* TASK TO COMPLETE
Pull out every line with the word "коммит" from the entries below.
[WORKING DATA Boundary: Start]
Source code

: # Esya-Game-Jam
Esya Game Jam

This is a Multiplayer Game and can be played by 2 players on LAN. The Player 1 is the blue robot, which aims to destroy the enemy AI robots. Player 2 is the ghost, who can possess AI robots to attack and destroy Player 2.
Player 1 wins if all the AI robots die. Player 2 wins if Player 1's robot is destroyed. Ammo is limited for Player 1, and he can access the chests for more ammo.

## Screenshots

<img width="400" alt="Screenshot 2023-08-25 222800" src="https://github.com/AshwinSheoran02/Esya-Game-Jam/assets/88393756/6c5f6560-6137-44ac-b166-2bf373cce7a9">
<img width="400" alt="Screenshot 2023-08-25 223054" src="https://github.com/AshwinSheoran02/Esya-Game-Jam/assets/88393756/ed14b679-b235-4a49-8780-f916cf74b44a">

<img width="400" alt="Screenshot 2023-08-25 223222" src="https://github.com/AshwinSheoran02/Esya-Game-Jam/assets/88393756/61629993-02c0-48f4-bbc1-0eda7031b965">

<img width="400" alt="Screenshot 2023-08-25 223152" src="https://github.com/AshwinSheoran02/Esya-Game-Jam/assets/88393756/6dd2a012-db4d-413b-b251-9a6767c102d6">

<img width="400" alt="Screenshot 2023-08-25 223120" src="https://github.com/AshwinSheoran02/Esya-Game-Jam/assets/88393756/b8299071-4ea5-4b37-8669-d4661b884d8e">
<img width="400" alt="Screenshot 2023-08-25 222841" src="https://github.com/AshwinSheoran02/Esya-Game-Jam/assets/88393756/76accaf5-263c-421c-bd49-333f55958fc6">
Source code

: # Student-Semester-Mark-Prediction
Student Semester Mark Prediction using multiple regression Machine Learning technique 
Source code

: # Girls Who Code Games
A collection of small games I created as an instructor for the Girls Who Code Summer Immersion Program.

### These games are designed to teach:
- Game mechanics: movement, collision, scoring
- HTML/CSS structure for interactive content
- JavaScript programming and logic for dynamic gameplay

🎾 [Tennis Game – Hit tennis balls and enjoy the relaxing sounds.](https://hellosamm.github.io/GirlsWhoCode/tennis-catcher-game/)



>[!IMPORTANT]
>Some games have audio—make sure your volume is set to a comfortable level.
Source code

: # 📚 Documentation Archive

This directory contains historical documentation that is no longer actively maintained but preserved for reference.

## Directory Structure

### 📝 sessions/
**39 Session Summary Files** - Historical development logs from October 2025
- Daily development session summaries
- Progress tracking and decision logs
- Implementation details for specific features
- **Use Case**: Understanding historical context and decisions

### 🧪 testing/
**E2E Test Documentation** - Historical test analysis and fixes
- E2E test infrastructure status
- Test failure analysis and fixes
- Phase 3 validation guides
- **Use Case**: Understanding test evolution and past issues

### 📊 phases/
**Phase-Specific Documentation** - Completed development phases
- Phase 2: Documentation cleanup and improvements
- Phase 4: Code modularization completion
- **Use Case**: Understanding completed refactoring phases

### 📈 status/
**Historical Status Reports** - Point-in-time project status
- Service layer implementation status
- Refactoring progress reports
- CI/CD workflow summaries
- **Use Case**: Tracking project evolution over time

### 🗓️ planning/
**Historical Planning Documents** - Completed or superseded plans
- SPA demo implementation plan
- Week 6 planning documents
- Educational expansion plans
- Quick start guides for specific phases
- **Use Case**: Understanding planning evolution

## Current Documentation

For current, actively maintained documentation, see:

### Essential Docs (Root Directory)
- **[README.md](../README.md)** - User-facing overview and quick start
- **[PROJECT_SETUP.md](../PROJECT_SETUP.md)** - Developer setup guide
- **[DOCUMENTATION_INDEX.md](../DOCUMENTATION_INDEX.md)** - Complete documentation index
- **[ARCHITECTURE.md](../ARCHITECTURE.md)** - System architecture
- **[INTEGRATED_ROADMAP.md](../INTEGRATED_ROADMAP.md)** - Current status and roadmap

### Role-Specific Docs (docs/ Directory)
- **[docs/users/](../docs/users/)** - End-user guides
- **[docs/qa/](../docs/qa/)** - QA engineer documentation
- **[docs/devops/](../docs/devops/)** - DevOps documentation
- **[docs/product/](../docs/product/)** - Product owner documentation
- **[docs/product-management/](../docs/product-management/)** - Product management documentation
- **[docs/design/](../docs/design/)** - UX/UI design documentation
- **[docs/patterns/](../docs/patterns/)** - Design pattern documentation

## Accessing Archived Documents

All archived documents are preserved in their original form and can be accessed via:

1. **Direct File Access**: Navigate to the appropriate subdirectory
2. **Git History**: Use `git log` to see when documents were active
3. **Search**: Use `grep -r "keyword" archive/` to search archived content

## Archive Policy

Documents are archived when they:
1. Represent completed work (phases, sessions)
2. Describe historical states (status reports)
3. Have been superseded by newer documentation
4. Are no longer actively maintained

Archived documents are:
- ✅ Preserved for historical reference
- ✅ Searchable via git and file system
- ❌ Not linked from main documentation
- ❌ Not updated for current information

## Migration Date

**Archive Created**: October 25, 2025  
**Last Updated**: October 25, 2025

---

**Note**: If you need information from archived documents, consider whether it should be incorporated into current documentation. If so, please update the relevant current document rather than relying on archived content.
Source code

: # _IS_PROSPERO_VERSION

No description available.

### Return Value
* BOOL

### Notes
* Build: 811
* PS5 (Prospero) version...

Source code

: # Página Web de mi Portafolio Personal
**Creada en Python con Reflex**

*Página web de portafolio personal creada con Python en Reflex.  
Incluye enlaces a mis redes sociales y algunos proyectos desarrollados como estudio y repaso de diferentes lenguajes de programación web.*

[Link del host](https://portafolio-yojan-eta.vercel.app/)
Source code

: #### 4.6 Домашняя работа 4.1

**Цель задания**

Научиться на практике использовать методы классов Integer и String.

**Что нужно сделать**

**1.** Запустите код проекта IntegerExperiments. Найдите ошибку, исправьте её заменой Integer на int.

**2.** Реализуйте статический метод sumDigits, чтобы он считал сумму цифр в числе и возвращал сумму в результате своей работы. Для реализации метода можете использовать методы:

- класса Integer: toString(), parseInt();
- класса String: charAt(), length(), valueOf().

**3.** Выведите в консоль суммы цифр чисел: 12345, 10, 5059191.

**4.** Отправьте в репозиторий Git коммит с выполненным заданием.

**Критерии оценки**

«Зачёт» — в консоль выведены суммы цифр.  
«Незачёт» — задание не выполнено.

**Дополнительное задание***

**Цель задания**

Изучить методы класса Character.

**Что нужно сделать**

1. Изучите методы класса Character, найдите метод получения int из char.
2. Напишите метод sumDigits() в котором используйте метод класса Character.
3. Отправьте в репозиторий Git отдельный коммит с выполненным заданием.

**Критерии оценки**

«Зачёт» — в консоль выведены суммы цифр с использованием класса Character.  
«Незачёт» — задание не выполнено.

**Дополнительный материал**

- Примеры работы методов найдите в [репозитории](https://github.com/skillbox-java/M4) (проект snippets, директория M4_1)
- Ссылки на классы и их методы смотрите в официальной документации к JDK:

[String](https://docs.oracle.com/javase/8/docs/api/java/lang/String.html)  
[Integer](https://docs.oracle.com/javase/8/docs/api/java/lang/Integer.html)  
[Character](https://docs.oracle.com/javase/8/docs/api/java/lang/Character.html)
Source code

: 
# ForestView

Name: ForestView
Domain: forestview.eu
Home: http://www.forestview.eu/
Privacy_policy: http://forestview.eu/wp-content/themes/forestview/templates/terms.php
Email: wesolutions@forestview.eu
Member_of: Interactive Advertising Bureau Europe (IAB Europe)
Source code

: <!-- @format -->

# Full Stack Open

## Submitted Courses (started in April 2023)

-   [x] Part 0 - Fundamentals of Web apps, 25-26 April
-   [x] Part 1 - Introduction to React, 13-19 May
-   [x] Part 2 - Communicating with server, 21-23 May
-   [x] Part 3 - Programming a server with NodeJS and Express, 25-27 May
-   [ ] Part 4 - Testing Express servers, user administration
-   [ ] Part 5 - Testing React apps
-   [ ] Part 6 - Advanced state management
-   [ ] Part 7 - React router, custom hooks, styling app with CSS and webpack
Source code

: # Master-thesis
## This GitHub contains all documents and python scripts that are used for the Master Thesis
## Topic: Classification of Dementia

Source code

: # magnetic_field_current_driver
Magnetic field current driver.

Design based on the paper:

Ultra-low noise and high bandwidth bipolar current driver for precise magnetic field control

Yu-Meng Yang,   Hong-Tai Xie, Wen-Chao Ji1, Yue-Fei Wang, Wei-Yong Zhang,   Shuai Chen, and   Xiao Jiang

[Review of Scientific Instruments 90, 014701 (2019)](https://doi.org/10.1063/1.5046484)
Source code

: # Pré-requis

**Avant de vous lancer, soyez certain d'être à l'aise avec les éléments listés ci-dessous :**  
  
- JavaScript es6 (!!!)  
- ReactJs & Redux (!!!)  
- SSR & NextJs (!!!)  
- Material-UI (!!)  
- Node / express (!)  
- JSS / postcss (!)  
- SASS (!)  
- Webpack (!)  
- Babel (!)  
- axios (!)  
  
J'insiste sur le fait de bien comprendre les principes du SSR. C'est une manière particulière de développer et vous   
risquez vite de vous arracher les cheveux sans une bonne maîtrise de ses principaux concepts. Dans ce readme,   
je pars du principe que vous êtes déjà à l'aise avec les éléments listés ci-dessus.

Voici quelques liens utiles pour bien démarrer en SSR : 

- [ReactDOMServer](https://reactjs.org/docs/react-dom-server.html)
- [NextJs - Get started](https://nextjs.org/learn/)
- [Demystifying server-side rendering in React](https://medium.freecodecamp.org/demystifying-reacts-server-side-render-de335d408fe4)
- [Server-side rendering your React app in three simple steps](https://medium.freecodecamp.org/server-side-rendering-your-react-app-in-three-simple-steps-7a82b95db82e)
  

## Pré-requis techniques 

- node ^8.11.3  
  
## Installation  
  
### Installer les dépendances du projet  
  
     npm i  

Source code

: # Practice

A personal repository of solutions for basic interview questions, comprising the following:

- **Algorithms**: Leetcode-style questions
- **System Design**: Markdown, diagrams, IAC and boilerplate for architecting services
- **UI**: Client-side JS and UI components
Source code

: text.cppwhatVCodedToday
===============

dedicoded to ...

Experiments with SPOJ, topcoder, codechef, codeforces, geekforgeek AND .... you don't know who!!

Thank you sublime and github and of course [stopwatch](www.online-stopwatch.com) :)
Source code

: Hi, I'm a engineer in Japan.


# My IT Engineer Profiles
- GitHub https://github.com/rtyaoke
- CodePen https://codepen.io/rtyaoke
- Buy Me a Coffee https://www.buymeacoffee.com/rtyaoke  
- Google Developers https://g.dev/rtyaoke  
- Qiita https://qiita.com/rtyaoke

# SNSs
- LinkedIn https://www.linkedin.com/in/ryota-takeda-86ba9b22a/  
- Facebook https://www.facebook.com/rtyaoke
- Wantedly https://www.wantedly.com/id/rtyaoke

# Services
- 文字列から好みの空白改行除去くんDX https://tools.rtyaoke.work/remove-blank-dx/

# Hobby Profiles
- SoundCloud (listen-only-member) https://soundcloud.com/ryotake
[WORKING DATA Boundary: End]
* OUTPUT OF THE TASK
**4.** Отправьте в репозиторий Git коммит с выполненным заданием.
3. Отправьте в репозиторий Git отдельный коммит с выполненным заданием.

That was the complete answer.